*GIVEN RECORDS:*
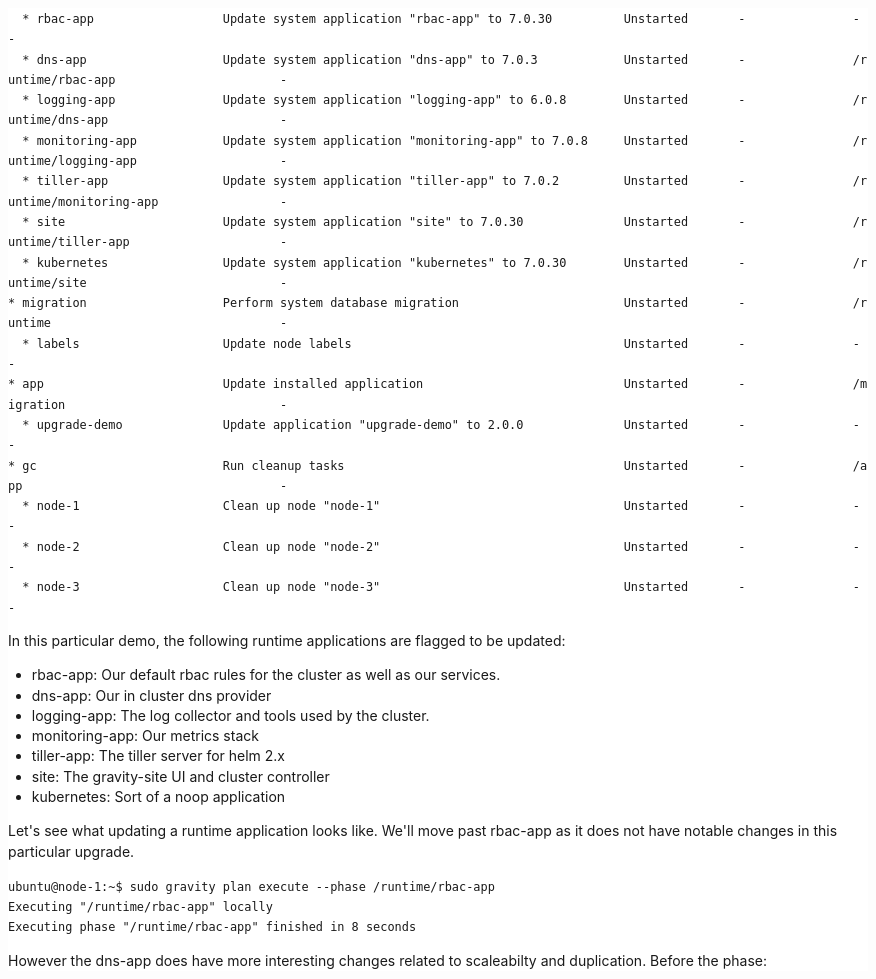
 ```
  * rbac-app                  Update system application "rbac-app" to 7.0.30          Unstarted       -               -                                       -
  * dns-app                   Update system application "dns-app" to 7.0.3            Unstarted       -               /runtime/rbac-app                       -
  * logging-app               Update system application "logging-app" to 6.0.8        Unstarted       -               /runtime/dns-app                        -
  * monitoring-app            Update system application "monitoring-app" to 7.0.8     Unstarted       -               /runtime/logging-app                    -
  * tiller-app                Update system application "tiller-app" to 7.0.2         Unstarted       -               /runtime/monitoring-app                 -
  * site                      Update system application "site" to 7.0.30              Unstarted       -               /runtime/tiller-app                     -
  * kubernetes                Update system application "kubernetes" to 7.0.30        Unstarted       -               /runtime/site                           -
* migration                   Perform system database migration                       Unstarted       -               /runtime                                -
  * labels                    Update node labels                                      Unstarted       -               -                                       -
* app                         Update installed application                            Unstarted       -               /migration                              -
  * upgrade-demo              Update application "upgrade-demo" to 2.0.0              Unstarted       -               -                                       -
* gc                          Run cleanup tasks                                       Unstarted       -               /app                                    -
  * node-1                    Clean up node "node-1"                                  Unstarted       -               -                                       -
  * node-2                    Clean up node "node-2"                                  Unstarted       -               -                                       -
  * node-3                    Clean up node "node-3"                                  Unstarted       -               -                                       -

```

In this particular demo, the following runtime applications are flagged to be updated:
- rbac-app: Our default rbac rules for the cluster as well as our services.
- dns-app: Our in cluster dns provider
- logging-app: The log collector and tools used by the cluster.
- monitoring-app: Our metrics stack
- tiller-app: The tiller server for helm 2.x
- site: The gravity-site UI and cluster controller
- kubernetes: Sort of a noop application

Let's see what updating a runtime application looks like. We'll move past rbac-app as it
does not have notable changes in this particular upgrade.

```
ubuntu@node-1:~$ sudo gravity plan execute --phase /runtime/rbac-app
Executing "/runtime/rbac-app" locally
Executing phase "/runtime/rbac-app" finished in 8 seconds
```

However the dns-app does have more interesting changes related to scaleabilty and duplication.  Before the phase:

*PROBLEM STATEMENT:* Once the pictures are removed, copy the listing exactly.

*RESULT FOR THIS TASK:*
 ```
  * rbac-app                  Update system application "rbac-app" to 7.0.30          Unstarted       -               -                                       -
  * dns-app                   Update system application "dns-app" to 7.0.3            Unstarted       -               /runtime/rbac-app                       -
  * logging-app               Update system application "logging-app" to 6.0.8        Unstarted       -               /runtime/dns-app                        -
  * monitoring-app            Update system application "monitoring-app" to 7.0.8     Unstarted       -               /runtime/logging-app                    -
  * tiller-app                Update system application "tiller-app" to 7.0.2         Unstarted       -               /runtime/monitoring-app                 -
  * site                      Update system application "site" to 7.0.30              Unstarted       -               /runtime/tiller-app                     -
  * kubernetes                Update system application "kubernetes" to 7.0.30        Unstarted       -               /runtime/site                           -
* migration                   Perform system database migration                       Unstarted       -               /runtime                                -
  * labels                    Update node labels                                      Unstarted       -               -                                       -
* app                         Update installed application                            Unstarted       -               /migration                              -
  * upgrade-demo              Update application "upgrade-demo" to 2.0.0              Unstarted       -               -                                       -
* gc                          Run cleanup tasks                                       Unstarted       -               /app                                    -
  * node-1                    Clean up node "node-1"                                  Unstarted       -               -                                       -
  * node-2                    Clean up node "node-2"                                  Unstarted       -               -                                       -
  * node-3                    Clean up node "node-3"                                  Unstarted       -               -                                       -

```

In this particular demo, the following runtime applications are flagged to be updated:
- rbac-app: Our default rbac rules for the cluster as well as our services.
- dns-app: Our in cluster dns provider
- logging-app: The log collector and tools used by the cluster.
- monitoring-app: Our metrics stack
- tiller-app: The tiller server for helm 2.x
- site: The gravity-site UI and cluster controller
- kubernetes: Sort of a noop application

Let's see what updating a runtime application looks like. We'll move past rbac-app as it
does not have notable changes in this particular upgrade.

```
ubuntu@node-1:~$ sudo gravity plan execute --phase /runtime/rbac-app
Executing "/runtime/rbac-app" locally
Executing phase "/runtime/rbac-app" finished in 8 seconds
```

However the dns-app does have more interesting changes related to scaleabilty and duplication.  Before the phase:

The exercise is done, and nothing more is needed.